RECORDED INFORMATION>

########

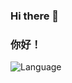 ### Hi there 👋
### 你好！
![Language](https://github-readme-stats.vercel.app/api/top-langs/?username=NeoxyCN)  
<!--
- 🔭 I’m currently working on [Testcraft](https://github.com/NeoxyCN/Testcraft)  



- 🔭 正在制作 [Testcraft](https://github.com/NeoxyCN/Testcraft)  
-->
<!--
**NeoxyCN/NeoxyCN** is a ✨ _special_ ✨ repository because its `README.md` (this file) appears on your GitHub profile.

Here are some ideas to get you started:

- 🔭 I’m currently working on ...
- 🌱 I’m currently learning ...
- 👯 I’m looking to collaborate on ...
- 🤔 I’m looking for help with ...
- 💬 Ask me about ...
- 📫 How to reach me: ...
- 😄 Pronouns: ...
- ⚡ Fun fact: ...
-->

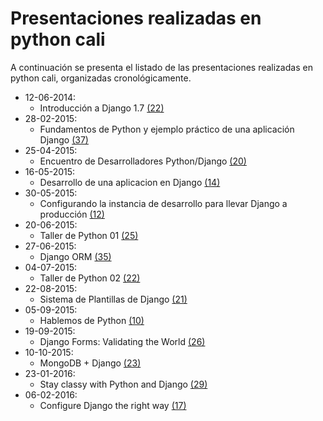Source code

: # Presentaciones realizadas en python cali

A continuación se presenta el listado de las presentaciones realizadas en python cali,
organizadas cronológicamente.

* 12-06-2014:
  * Introducción a Django 1.7 [(22)](https://www.meetup.com/Python-Cali/events/208759052/)
* 28-02-2015:
  * Fundamentos de Python y ejemplo práctico de una aplicación Django [(37)](https://www.meetup.com/Python-Cali/events/220722050/)
* 25-04-2015:
  * Encuentro de Desarrolladores Python/Django [(20)](https://www.meetup.com/Python-Cali/events/221863029/)
* 16-05-2015:
  * Desarrollo de una aplicacion en Django [(14)](https://www.meetup.com/Python-Cali/events/222406248/)
* 30-05-2015:
  * Configurando la instancia de desarrollo para llevar Django a producción [(12)](https://www.meetup.com/Python-Cali/events/222820402/)
* 20-06-2015:
  * Taller de Python 01 [(25)](https://www.meetup.com/Python-Cali/events/223162243/)
* 27-06-2015:
  * Django ORM [(35)](https://www.meetup.com/Python-Cali/events/222951658/)
* 04-07-2015:
  * Taller de Python 02 [(22)](https://www.meetup.com/Python-Cali/events/223573322/)
* 22-08-2015:
  * Sistema de Plantillas de Django [(21)](https://www.meetup.com/Python-Cali/events/224615921/)
* 05-09-2015:
  * Hablemos de Python [(10)](https://www.meetup.com/Python-Cali/events/225103497/)
* 19-09-2015:
  * Django Forms: Validating the World [(26)](https://www.meetup.com/Python-Cali/events/225179493/)
* 10-10-2015:
  * MongoDB + Django [(23)](https://www.meetup.com/Python-Cali/events/225469370/)
* 23-01-2016:
  * Stay classy with Python and Django [(29)](https://www.meetup.com/Python-Cali/events/227893637/)
* 06-02-2016:
  * Configure Django the right way [(17)](https://www.meetup.com/Python-Cali/events/228426714/)

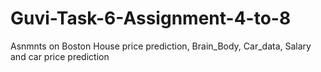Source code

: # Guvi-Task-6-Assignment-4-to-8
Asnmnts on Boston House price prediction, Brain_Body, Car_data, Salary and car price prediction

########

EXERCISE DETAILS>
When copying the listing above, begin at its first line and stop after the line with "organizadas cronológicamente.", keeping each line exact and dropping the pictures.

YOUR RESPONSE>
 ### Hi there 👋
### 你好！
![Language](https://github-readme-stats.vercel.app/api/top-langs/?username=NeoxyCN)  
<!--
- 🔭 I’m currently working on [Testcraft](https://github.com/NeoxyCN/Testcraft)  



- 🔭 正在制作 [Testcraft](https://github.com/NeoxyCN/Testcraft)  
-->
<!--
**NeoxyCN/NeoxyCN** is a ✨ _special_ ✨ repository because its `README.md` (this file) appears on your GitHub profile.

Here are some ideas to get you started:

- 🔭 I’m currently working on ...
- 🌱 I’m currently learning ...
- 👯 I’m looking to collaborate on ...
- 🤔 I’m looking for help with ...
- 💬 Ask me about ...
- 📫 How to reach me: ...
- 😄 Pronouns: ...
- ⚡ Fun fact: ...
-->

Source code

: # Presentaciones realizadas en python cali

A continuación se presenta el listado de las presentaciones realizadas en python cali,
organizadas cronológicamente.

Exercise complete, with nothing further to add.